You cannot be looking too far ahead of yourself or you could get caught when it comes to the cut and thrust of championship football, and Mayo will be in peak physical condition going into tomorrow's game, Mayo's captain knows. "You have to be 100 per cent to be honest, you can't try and peak for September. At this stage you're getting to peak fitness in the middle of July and then you maintain it after that. I don't think you can chance trying to peak later in the year or you'll be caught out, so fitness wise we'd hope to be as close to 100 per cent. Football wise we've a bit to go yet, we'll find out the answer to that in the quarter-final."
Taking each game one at a time
This will be the third meeting of these two sides in championship action since 2012, with each side having one victory to its name, with Donegal having the big one beside their name in the history books after their All Ireland final win three years ago. When asked if this was a defining game in that series between the sides, Higgins said that Mayo are not looking at it that way. "It might be made out that way, but from a player's point of view, you can't be looking at that side of things, you have to go out and look at it as it's a game we've to go out and win, and hope we've enough to get over the line, but you won't know until the day." He added: "They've an All Ireland medal in the back pocket and we don't, it's as simple as that. And maybe that had something to do with the performance we put in against them in 2013, that bit of revenge, if that will be there the next day, I don't know, possibly, but we've to wait and see."

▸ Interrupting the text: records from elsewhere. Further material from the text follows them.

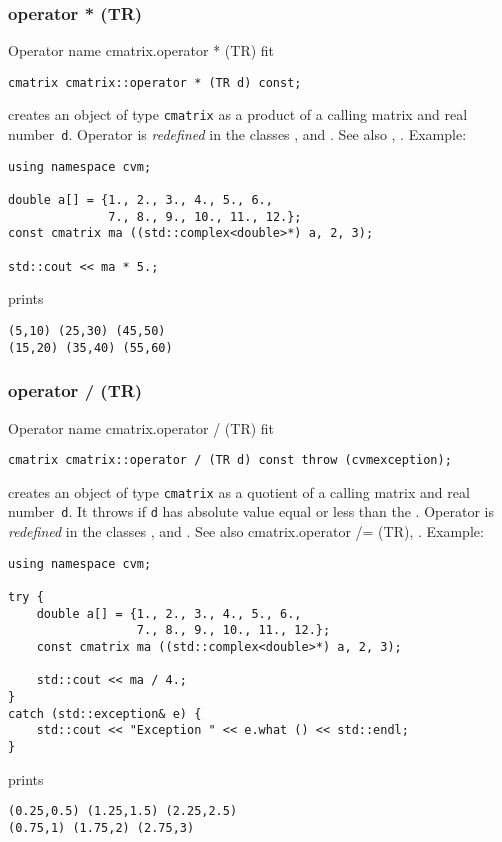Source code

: \subsubsection{operator * (TR)}
Operator%
\pdfdest name {cmatrix.operator * (TR)} fit
\begin{verbatim}
cmatrix cmatrix::operator * (TR d) const;
\end{verbatim}
creates an object of type \verb"cmatrix" as a product of
a calling  matrix and  real number~\verb"d".
Operator is \emph{redefined} in the classes
,  
and .
See also 
,
.
Example:
\begin{Verbatim}
using namespace cvm;

double a[] = {1., 2., 3., 4., 5., 6.,
              7., 8., 9., 10., 11., 12.};
const cmatrix ma ((std::complex<double>*) a, 2, 3);

std::cout << ma * 5.;
\end{Verbatim}
prints
\begin{Verbatim}
(5,10) (25,30) (45,50)
(15,20) (35,40) (55,60)
\end{Verbatim}
\newpage



\subsubsection{operator / (TR)}
Operator%
\pdfdest name {cmatrix.operator / (TR)} fit
\begin{verbatim}
cmatrix cmatrix::operator / (TR d) const throw (cvmexception);
\end{verbatim}
creates an object of type \verb"cmatrix" as a quotient of
a calling  matrix and  real number~\verb"d". It throws
if \verb"d" has  absolute value equal or less than the
.
Operator is \emph{redefined} in the classes
,  
and .
See also 
{cmatrix.operator /= (TR)},
.
Example:
\begin{Verbatim}
using namespace cvm;

try {
    double a[] = {1., 2., 3., 4., 5., 6.,
                  7., 8., 9., 10., 11., 12.};
    const cmatrix ma ((std::complex<double>*) a, 2, 3);

    std::cout << ma / 4.;
}
catch (std::exception& e) {
    std::cout << "Exception " << e.what () << std::endl;
}
\end{Verbatim}
prints
\begin{Verbatim}
(0.25,0.5) (1.25,1.5) (2.25,2.5)
(0.75,1) (1.75,2) (2.75,3)
\end{Verbatim}
\newpage



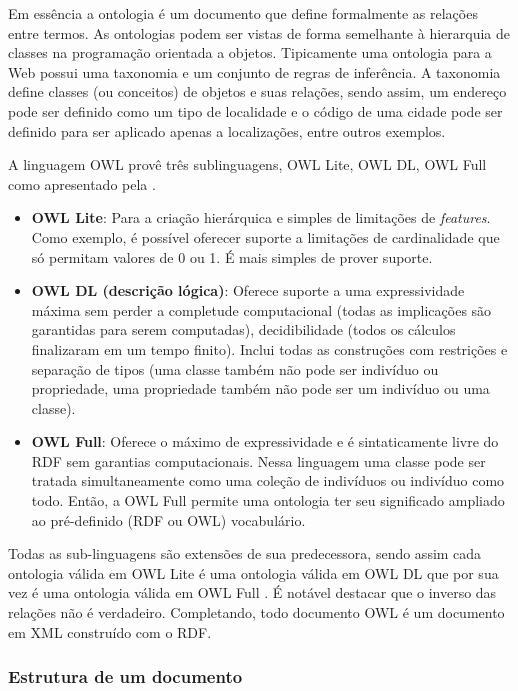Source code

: Em essência a ontologia é um documento que define formalmente as relações entre termos. As ontologias podem ser vistas de forma semelhante à hierarquia de classes na programação orientada a objetos. Tipicamente uma ontologia para a Web possui uma taxonomia e um conjunto de regras de inferência. A taxonomia define classes (ou conceitos) de objetos e suas relações, sendo assim, um endereço pode ser definido como um tipo de localidade e o código de uma cidade pode ser definido para ser aplicado apenas a localizações, entre outros exemplos.

A linguagem OWL provê três sublinguagens, OWL Lite, OWL DL, OWL Full como apresentado pela \cite{OWLW3C}.

\begin{itemize}
	\item{\textbf{OWL Lite}: Para a criação hierárquica e simples de limitações de \textit{features}. Como exemplo, é possível oferecer suporte a limitações de cardinalidade que só permitam valores de 0 ou 1. É mais simples de prover suporte.}

	\item{\textbf{OWL DL (descrição lógica)}: Oferece suporte a uma expressividade máxima sem perder a completude computacional (todas as implicações são garantidas para serem computadas), decidibilidade (todos os cálculos finalizaram em um tempo finito). Inclui todas as construções com restrições e separação de tipos (uma classe também não pode ser indivíduo ou propriedade, uma propriedade também não pode ser um indivíduo ou uma classe).}

	\item{\textbf{OWL Full}: Oferece o máximo de expressividade e é sintaticamente livre do RDF sem garantias computacionais. Nessa linguagem uma classe pode ser tratada simultaneamente como uma coleção de indivíduos ou indivíduo como todo. Então, a OWL Full permite uma ontologia ter seu significado ampliado ao pré-definido (RDF ou OWL) vocabulário.}
\end{itemize}

Todas as sub-linguagens são extensões de sua predecessora, sendo assim cada ontologia válida em OWL Lite é uma ontologia válida em OWL DL que por sua vez é uma ontologia válida em OWL Full \citep{OWLW3C}. É notável destacar que o inverso das relações não é verdadeiro. Completando, todo documento OWL é um documento em XML construído com o RDF.

\subsubsection{Estrutura de um documento}

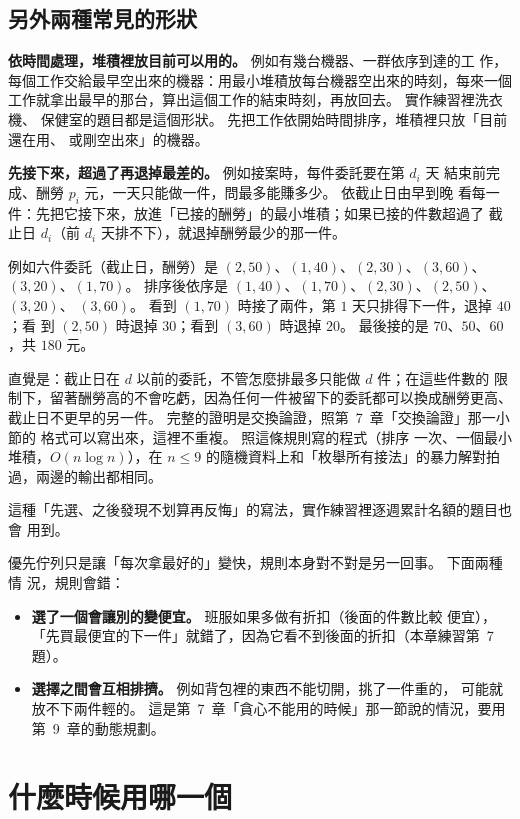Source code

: \subsection{另外兩種常見的形狀}

\textbf{依時間處理，堆積裡放目前可以用的。} 例如有幾台機器、一群依序到達的工
作，每個工作交給最早空出來的機器：用最小堆積放每台機器空出來的時刻，每來一個
工作就拿出最早的那台，算出這個工作的結束時刻，再放回去。 實作練習裡洗衣機、
保健室的題目都是這個形狀。 先把工作依開始時間排序，堆積裡只放「目前還在用、
或剛空出來」的機器。

\textbf{先接下來，超過了再退掉最差的。} 例如接案時，每件委託要在第 $d_i$ 天
結束前完成、酬勞 $p_i$ 元，一天只能做一件，問最多能賺多少。 依截止日由早到晚
看每一件：先把它接下來，放進「已接的酬勞」的最小堆積；如果已接的件數超過了
截止日 $d_i$（前 $d_i$ 天排不下），就退掉酬勞最少的那一件。

例如六件委託（截止日，酬勞）是 $(2, 50)$、$(1, 40)$、$(2, 30)$、$(3, 60)$、
$(3, 20)$、$(1, 70)$。 排序後依序是 $(1, 40)$、$(1, 70)$、$(2, 30)$、$(2, 50)$、$(3, 20)$、
$(3, 60)$。 看到 $(1, 70)$ 時接了兩件，第 $1$ 天只排得下一件，退掉 $40$；看
到 $(2, 50)$ 時退掉 $30$；看到 $(3, 60)$ 時退掉 $20$。 最後接的是
$70$、$50$、$60$，共 $180$ 元。

直覺是：截止日在 $d$ 以前的委託，不管怎麼排最多只能做 $d$ 件；在這些件數的
限制下，留著酬勞高的不會吃虧，因為任何一件被留下的委託都可以換成酬勞更高、
截止日不更早的另一件。 完整的證明是交換論證，照第~7~章「交換論證」那一小節的
格式可以寫出來，這裡不重複。 照這條規則寫的程式（排序
一次、一個最小堆積，$O(n \log n)$），在 $n \le 9$ 的隨機資料上和「枚舉所有接法」的暴力解對拍過，兩邊的輸出都相同。

這種「先選、之後發現不划算再反悔」的寫法，實作練習裡逐週累計名額的題目也會
用到。

優先佇列只是讓「每次拿最好的」變快，規則本身對不對是另一回事。 下面兩種情
況，規則會錯：

\begin{itemize}
\item \textbf{選了一個會讓別的變便宜。} 班服如果多做有折扣（後面的件數比較
便宜），「先買最便宜的下一件」就錯了，因為它看不到後面的折扣（本章練習第~7~
題）。
\item \textbf{選擇之間會互相排擠。} 例如背包裡的東西不能切開，挑了一件重的，
可能就放不下兩件輕的。 這是第~7~章「貪心不能用的時候」那一節說的情況，要用
第~9~章的動態規劃。
\end{itemize}

\section{什麼時候用哪一個}
\label{sec:which-container}

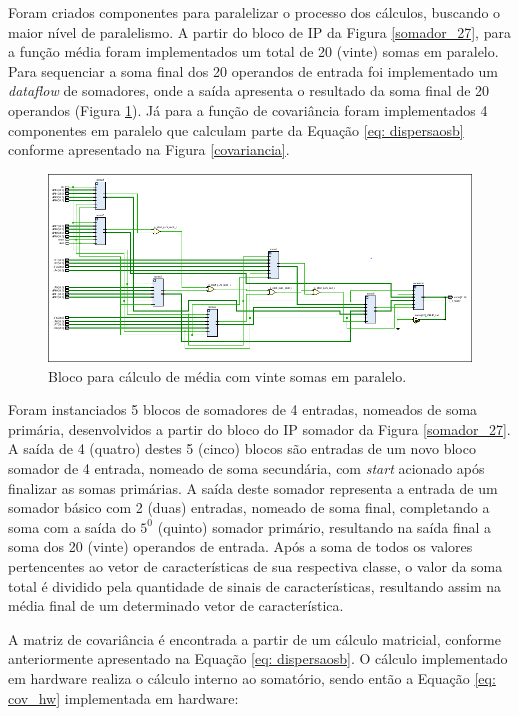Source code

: Foram criados componentes para paralelizar o processo dos cálculos, buscando o maior nível de paralelismo. A partir do bloco de IP da Figura \ref{somador_27}, para a função média foram implementados um total de 20 (vinte) somas em paralelo. Para sequenciar a soma final dos 20 operandos de entrada foi implementado um \textit{dataflow} de somadores, onde a saída apresenta o resultado da soma final de 20 operandos (Figura \ref{somador}). Já para a função de covariância foram implementados 4 componentes em paralelo que calculam parte da Equação \ref{eq: dispersaosb} conforme apresentado na Figura \ref{covariancia}.

\begin{figure}[h]
	\centering
	\includegraphics[keepaspectratio=true,scale=0.55]{figuras/rtl_media.png}
	\caption{Bloco para cálculo de média com vinte somas em paralelo.}
	\label{somador}
\end{figure}

Foram instanciados 5 blocos de somadores de 4 entradas, nomeados de soma primária, desenvolvidos a partir do bloco do IP somador da Figura \ref{somador_27}. A saída de 4 (quatro) destes 5 (cinco) blocos são entradas de um novo bloco somador de 4 entrada, nomeado de soma secundária, com \textit{start} acionado após finalizar as somas primárias. A saída deste somador representa a entrada de um somador básico com 2 (duas) entradas, nomeado de soma final, completando a soma com a saída do $5^0$ (quinto) somador primário, resultando na saída final a soma dos 20 (vinte) operandos de entrada.
Após a soma de todos os valores pertencentes ao vetor de características de sua respectiva classe, o valor da soma total é dividido pela quantidade de sinais de características, resultando assim na média final de um determinado vetor de característica. 


A matriz de covariância é encontrada a partir de um cálculo matricial, conforme anteriormente apresentado na Equação \ref{eq: dispersaosb}. O cálculo implementado em hardware realiza o cálculo interno ao somatório, sendo então a Equação \ref{eq: cov_hw} implementada em hardware:

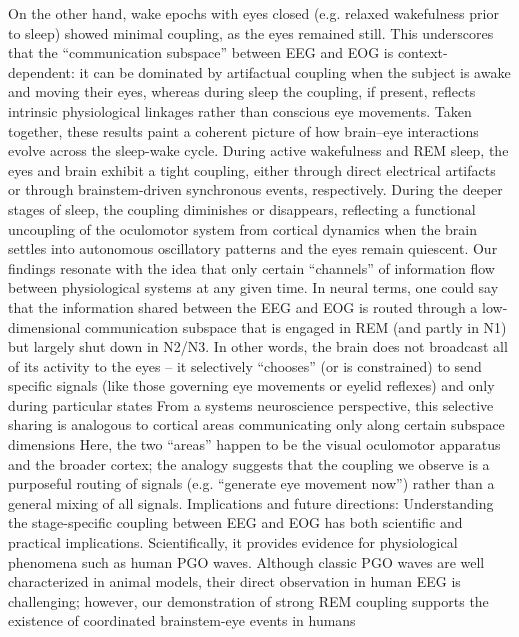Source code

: On the other hand, wake epochs with eyes closed (e.g. relaxed wakefulness prior to sleep) showed minimal coupling, as the eyes remained still. This underscores that the “communication subspace” between EEG and EOG is context-dependent: it can be dominated by artifactual coupling when the subject is awake and moving their eyes, whereas during sleep the coupling, if present, reflects intrinsic physiological linkages rather than conscious eye movements. Taken together, these results paint a coherent picture of how brain–eye interactions evolve across the sleep-wake cycle. During active wakefulness and REM sleep, the eyes and brain exhibit a tight coupling, either through direct electrical artifacts or through brainstem-driven synchronous events, respectively. During the deeper stages of sleep, the coupling diminishes or disappears, reflecting a functional uncoupling of the oculomotor system from cortical dynamics when the brain settles into autonomous oscillatory patterns and the eyes remain quiescent. Our findings resonate with the idea that only certain “channels” of information flow between physiological systems at any given time. In neural terms, one could say that the information shared between the EEG and EOG is routed through a low-dimensional communication subspace that is engaged in REM (and partly in N1) but largely shut down in N2/N3. In other words, the brain does not broadcast all of its activity to the eyes – it selectively “chooses” (or is constrained) to send specific signals (like those governing eye movements or eyelid reflexes) and only during particular states %
From a systems neuroscience perspective, this selective sharing is analogous to cortical areas communicating only along certain subspace dimensions %
Here, the two “areas” happen to be the visual oculomotor apparatus and the broader cortex; the analogy suggests that the coupling we observe is a purposeful routing of signals (e.g. “generate eye movement now”) rather than a general mixing of all signals. Implications and future directions: Understanding the stage-specific coupling between EEG and EOG has both scientific and practical implications. Scientifically, it provides evidence for physiological phenomena such as human PGO waves. Although classic PGO waves are well characterized in animal models, their direct observation in human EEG is challenging; however, our demonstration of strong REM coupling supports the existence of coordinated brainstem-eye events in humans %
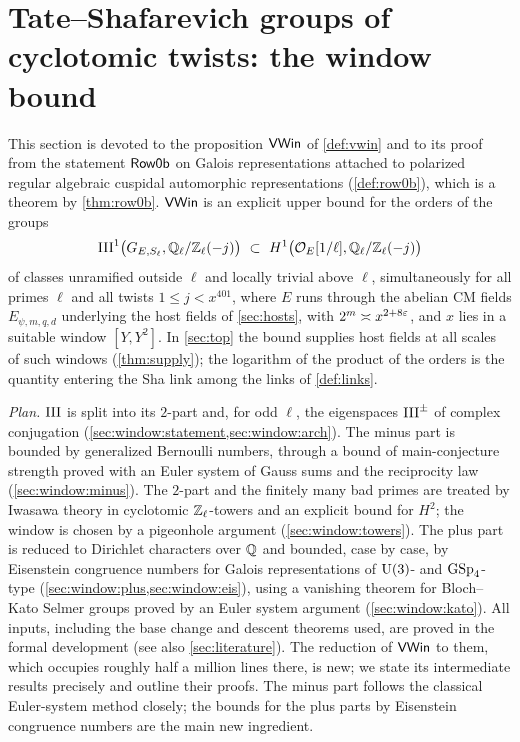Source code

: \section{Tate--Shafarevich groups of cyclotomic twists: the window bound}\label{sec:window}

\providecommand{\windowQZ}{\Q_\ell/\Z_\ell}
\providecommand{\windowcyc}{\chi_{\mathrm{cyc}}}
\providecommand{\windowX}{\mathcal{X}}
\providecommand{\windowH}{\mathcal{H}}
\providecommand{\windowHf}{H^1_{f}}
\providecommand{\windowsh}{\mathrm{shaLen}}

This section is devoted to the proposition $\mathsf{VWin}$ of \cref{def:vwin} and to its proof from the
statement $\mathsf{Row0b}$ on Galois representations attached to polarized regular algebraic cuspidal
automorphic representations (\cref{def:row0b}), which is a theorem by \cref{thm:row0b}. $\mathsf{VWin}$ is an
explicit upper bound for the orders of the groups
\[
  \Sha^1\bigl(G_{E,S_\ell},\windowQZ(-j)\bigr)\ \subset\ H^1\bigl(\OO_E[1/\ell],\windowQZ(-j)\bigr)
\]
of classes unramified outside $\ell$ and locally trivial above $\ell$, simultaneously for all primes $\ell$ and all
twists $1\le j<x^{401}$, where $E$ runs through the abelian CM fields $E_{\psi,m,q,d}$ underlying the host fields
of \cref{sec:hosts}, with $2^m\asymp x^{2+8\varepsilon}$, and $x$ lies in a suitable window $[Y,Y^2]$. In \cref{sec:top}
the bound supplies host fields at all scales of such windows (\cref{thm:supply}); the logarithm of the product of
the orders is the quantity entering the Sha link among the links of \cref{def:links}.

\emph{Plan.} $\mathrm{III}$ is split into its $2$-part and, for odd $\ell$, the eigenspaces $\mathrm{III}^\pm$ of complex
conjugation (\cref{sec:window:statement,sec:window:arch}). The minus part is bounded by generalized Bernoulli
numbers, through a bound of main-conjecture strength proved with an Euler system of Gauss sums and the
reciprocity law (\cref{sec:window:minus}). The $2$-part and the finitely many bad primes are treated by Iwasawa
theory in cyclotomic $\mathbb{Z}_\ell$-towers and an explicit bound for $H^2$; the window is chosen by a pigeonhole
argument (\cref{sec:window:towers}). The plus part is reduced to Dirichlet characters over $\mathbb{Q}$ and bounded, case
by case, by Eisenstein congruence numbers for Galois representations of $\operatorname{U}(3)$- and $\operatorname{GSp}_4$-type
(\cref{sec:window:plus,sec:window:eis}), using a vanishing theorem for Bloch--Kato Selmer groups proved by an
Euler system argument (\cref{sec:window:kato}). All inputs, including the base change and descent theorems used,
are proved in the formal development \cite{LeanSource2026} (see also \cref{sec:literature}). The reduction of
$\mathsf{VWin}$ to them, which occupies roughly half a million lines there, is new; we state its intermediate
results precisely and outline their proofs. The minus part follows the classical Euler-system method closely; the
bounds for the plus parts by Eisenstein congruence numbers are the main new ingredient.

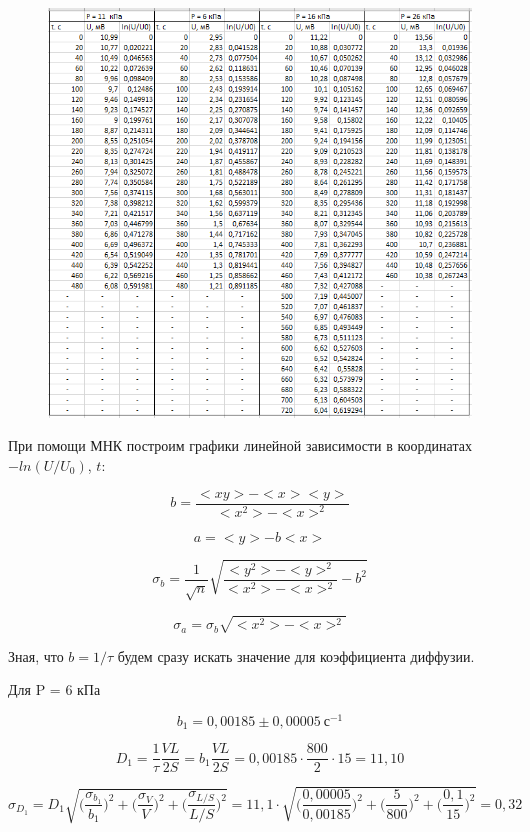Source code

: \documentclass[11pt]{article}
\begin{document}
\begin{figure}[h!]
\centering
\includegraphics[scale=1.4]{table.png}
\label{fig:Image1}
\end{figure}

При помощи МНК построим графики линейной зависимости в координатах $-ln (U/U_0)$, $t$:

\[ b = \frac{<xy> - <x><y>}{<x^2> - <x>^2}\]

\[a =<y> - b<x>\]

\[\sigma_b = \frac{1}{\sqrt{n}} \sqrt { \frac{<y^2> - <y>^2}{<x^2> - <x>^2}  - b^2}\]

\[\sigma_a = \sigma_b \sqrt{<x^2> - <x>^2}\]

\vspace{0.5cm}

Зная, что $b = 1/\tau$ будем сразу искать значение для коэффициента диффузии.

Для P = 6 кПа

\[b_1 = 0,00185 \pm 0,00005 \: \textit{с}^{-1}\]

\[D_1 = \frac{1}{\tau} \frac{VL}{2S} = b_1 \frac{VL}{2S} = 0,00185 \cdot \frac{800}{2} \cdot 15 = 11,10\]

\[\sigma_{D_1} = D_1 \sqrt{\Big( \frac{\sigma_{b_1}}{b_1} \Big)^2 + \Big( \frac{\sigma_V}{V} \Big)^2 + \Big( \frac{\sigma_{L/S}}{L/S} \Big)^2} = 11,1 \cdot \sqrt{\Big( \frac{0,00005}{0,00185} \Big)^2 + \Big( \frac{5}{800} \Big)^2 + \Big( \frac{0,1}{15} \Big)^2} = 0,32\]
\end{document}
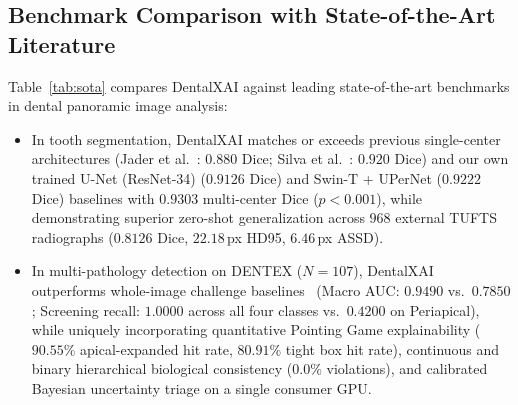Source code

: \documentclass[review]{elsarticle}
\begin{document}
\subsection{Benchmark Comparison with State-of-the-Art Literature}
Table~\ref{tab:sota} compares DentalXAI against leading state-of-the-art benchmarks in dental panoramic image analysis:
\begin{itemize}
    \item In tooth segmentation, DentalXAI matches or exceeds previous single-center architectures (Jader et al.~\cite{jader2018deep}: $0.880$ Dice; Silva et al.~\cite{silva2021automatic}: $0.920$ Dice) and our own trained U-Net (ResNet-34) ($0.9126$ Dice) and Swin-T + UPerNet ($0.9222$ Dice) baselines with $0.9303$ multi-center Dice ($p < 0.001$), while demonstrating superior zero-shot generalization across $968$ external TUFTS radiographs ($0.8126$ Dice, $22.18$\,px HD95, $6.46$\,px ASSD).
    \item In multi-pathology detection on DENTEX ($N=107$), DentalXAI outperforms whole-image challenge baselines~\cite{hamamci2023dentex} (Macro AUC: $0.9490$ vs.\ $0.7850$; Screening recall: $1.0000$ across all four classes vs.\ $0.4200$ on Periapical), while uniquely incorporating quantitative Pointing Game explainability ($90.55\%$ apical-expanded hit rate, $80.91\%$ tight box hit rate), continuous and binary hierarchical biological consistency ($0.0\%$ violations), and calibrated Bayesian uncertainty triage on a single consumer GPU.
\end{itemize}
\end{document}

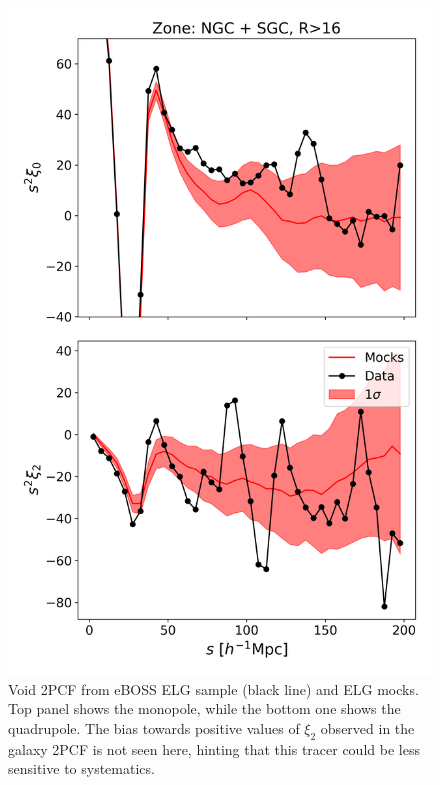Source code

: \documentclass[fleqn, usenatbib]{mnras}
\begin{document}
\begin{figure}
	\centering
	\includegraphics[width=1\linewidth]{plots/void_CBZ}
	\caption{Void 2PCF from eBOSS ELG sample (black line) and ELG mocks. Top panel shows the monopole, while the bottom one shows the quadrupole. The bias towards positive values of $\xi_2$ observed in the galaxy 2PCF is not seen here, hinting that this tracer could be less sensitive to systematics.}
	\label{fig:voidcbz}
\end{figure}
\end{document}
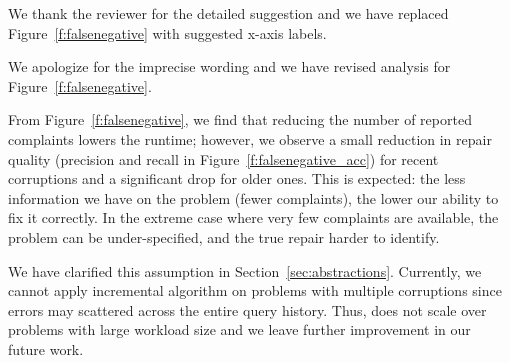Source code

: \begin{quote}
\end{quote}

We thank the reviewer for the detailed suggestion and we have replaced Figure~\ref{f:falsenegative} with suggested x-axis labels. 

\begin{quote}
\end{quote}

We apologize for the imprecise wording and we have revised analysis for Figure~\ref{f:falsenegative}.

From Figure~\ref{f:falsenegative}, we find that reducing the number of reported complaints lowers the
runtime; however, we observe a small reduction in repair quality (precision
and recall in Figure~\ref{f:falsenegative_acc}) for recent corruptions and a
significant drop for older ones. This is expected: the less information we
have on the problem (fewer complaints), the lower our ability to fix it
correctly. In the extreme case where very few complaints are available, the
problem can be under-specified, and the true repair harder to identify.

\begin{quote}
\end{quote}

We have clarified this assumption in Section~\ref{sec:abstractions}. Currently, 
we cannot apply incremental algorithm 
on problems with multiple corruptions since errors may scattered across the entire query history.
Thus, \sys does not scale over problems with large workload size and we leave further improvement in our future work.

While Aidan O'Shea has been stealing the headlines in Mayo's championship games so far this year, they cannot be counting on him to recreate that kind of form every day, and everyone has to be ready to step up to the plate if Mayo are going to win. Higgins said: "I think [I said] after the Galway game, while it worked out well for us that day, it's not going to work out well every day, and we're going to have to have different options, if it's Cillian O'Connor or Andy Moran or Mark Ronaldson coming off the bench, you have to give yourself as many options as you can to score. Aidan's not going to get 3-4 every day, I hope he proves us wrong, but the chances are he won't. When you come across a defence that's going to be packed out, the highball in on top of Aidan isn't going to work so you've to try and find some other way around it, that's the challenge."
Keeping the foot down until the end
Mayo ran up a cricket score against Sligo in the Connacht final, when it was put to Higgins that this was a ruthless streak that May had not shown before he was not so sure about that, saying, "Again, it's a word that would have been used. It's a word that's thrown out there a lot. But how you define ruthlessness on the pitch, it's not as simple as going out and saying we'll do this or that. It will take a while to figure out what you're going to do. That's one of the pleasing things from the Sligo game, while you can't take a lot out of it, that we played to the 70th minute and kept going at it was pleasing, whether that would happen against a better team, probably not. Sligo had probably given up a small bit at that stage, but it's something we would have talked about, but trying to implement it is the harder part."
Keeping going until the last minute and piling on the pressure on weaker teams is something that Dublin have done in the past, and when asked was it something that Mayo had purposely tried to do this year Higgins said, "You'd hope, it's something you want to develop, when it comes down to the tighter game whether you're able to do that again against a better opposition or better defence when it's a level game, it's going to be a lot harder done. But you've to try and do it as much as you can, and I suppose you've the likes of Alan Brogan in Dublin coming on who wants to start the game, and we've a lot of lads similar, like Alan Dillon and Mark Ronaldson, who came on and kicked a few points. They are trying to put down a marker for themselves, while it's about the team, at the end of the day lads want to start themselves, it's a simple as that. Everyone wants to do as best they can when they are on the pitch."